▶ **PROBLEM TO WORK ON**
Your job is to return the whole listing unchanged while skipping its images.

▶ **RECORDS FOR THE TASK**
——————

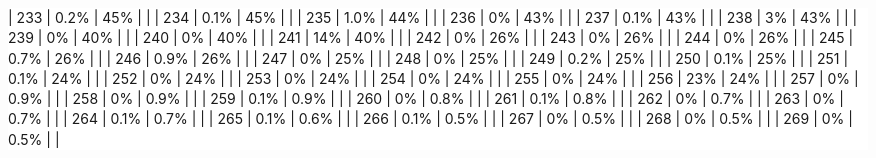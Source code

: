 | 233 | 0.2% | 45% |  |
| 234 | 0.1% | 45% |  |
| 235 | 1.0% | 44% |  |
| 236 | 0% | 43% |  |
| 237 | 0.1% | 43% |  |
| 238 | 3% | 43% |  |
| 239 | 0% | 40% |  |
| 240 | 0% | 40% |  |
| 241 | 14% | 40% |  |
| 242 | 0% | 26% |  |
| 243 | 0% | 26% |  |
| 244 | 0% | 26% |  |
| 245 | 0.7% | 26% |  |
| 246 | 0.9% | 26% |  |
| 247 | 0% | 25% |  |
| 248 | 0% | 25% |  |
| 249 | 0.2% | 25% |  |
| 250 | 0.1% | 25% |  |
| 251 | 0.1% | 24% |  |
| 252 | 0% | 24% |  |
| 253 | 0% | 24% |  |
| 254 | 0% | 24% |  |
| 255 | 0% | 24% |  |
| 256 | 23% | 24% |  |
| 257 | 0% | 0.9% |  |
| 258 | 0% | 0.9% |  |
| 259 | 0.1% | 0.9% |  |
| 260 | 0% | 0.8% |  |
| 261 | 0.1% | 0.8% |  |
| 262 | 0% | 0.7% |  |
| 263 | 0% | 0.7% |  |
| 264 | 0.1% | 0.7% |  |
| 265 | 0.1% | 0.6% |  |
| 266 | 0.1% | 0.5% |  |
| 267 | 0% | 0.5% |  |
| 268 | 0% | 0.5% |  |
| 269 | 0% | 0.5% |  |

——————

▶ **ANSWER AREA**
Source code

: | 233 | 0.2% | 45% |  |
| 234 | 0.1% | 45% |  |
| 235 | 1.0% | 44% |  |
| 236 | 0% | 43% |  |
| 237 | 0.1% | 43% |  |
| 238 | 3% | 43% |  |
| 239 | 0% | 40% |  |
| 240 | 0% | 40% |  |
| 241 | 14% | 40% |  |
| 242 | 0% | 26% |  |
| 243 | 0% | 26% |  |
| 244 | 0% | 26% |  |
| 245 | 0.7% | 26% |  |
| 246 | 0.9% | 26% |  |
| 247 | 0% | 25% |  |
| 248 | 0% | 25% |  |
| 249 | 0.2% | 25% |  |
| 250 | 0.1% | 25% |  |
| 251 | 0.1% | 24% |  |
| 252 | 0% | 24% |  |
| 253 | 0% | 24% |  |
| 254 | 0% | 24% |  |
| 255 | 0% | 24% |  |
| 256 | 23% | 24% |  |
| 257 | 0% | 0.9% |  |
| 258 | 0% | 0.9% |  |
| 259 | 0.1% | 0.9% |  |
| 260 | 0% | 0.8% |  |
| 261 | 0.1% | 0.8% |  |
| 262 | 0% | 0.7% |  |
| 263 | 0% | 0.7% |  |
| 264 | 0.1% | 0.7% |  |
| 265 | 0.1% | 0.6% |  |
| 266 | 0.1% | 0.5% |  |
| 267 | 0% | 0.5% |  |
| 268 | 0% | 0.5% |  |
| 269 | 0% | 0.5% |  |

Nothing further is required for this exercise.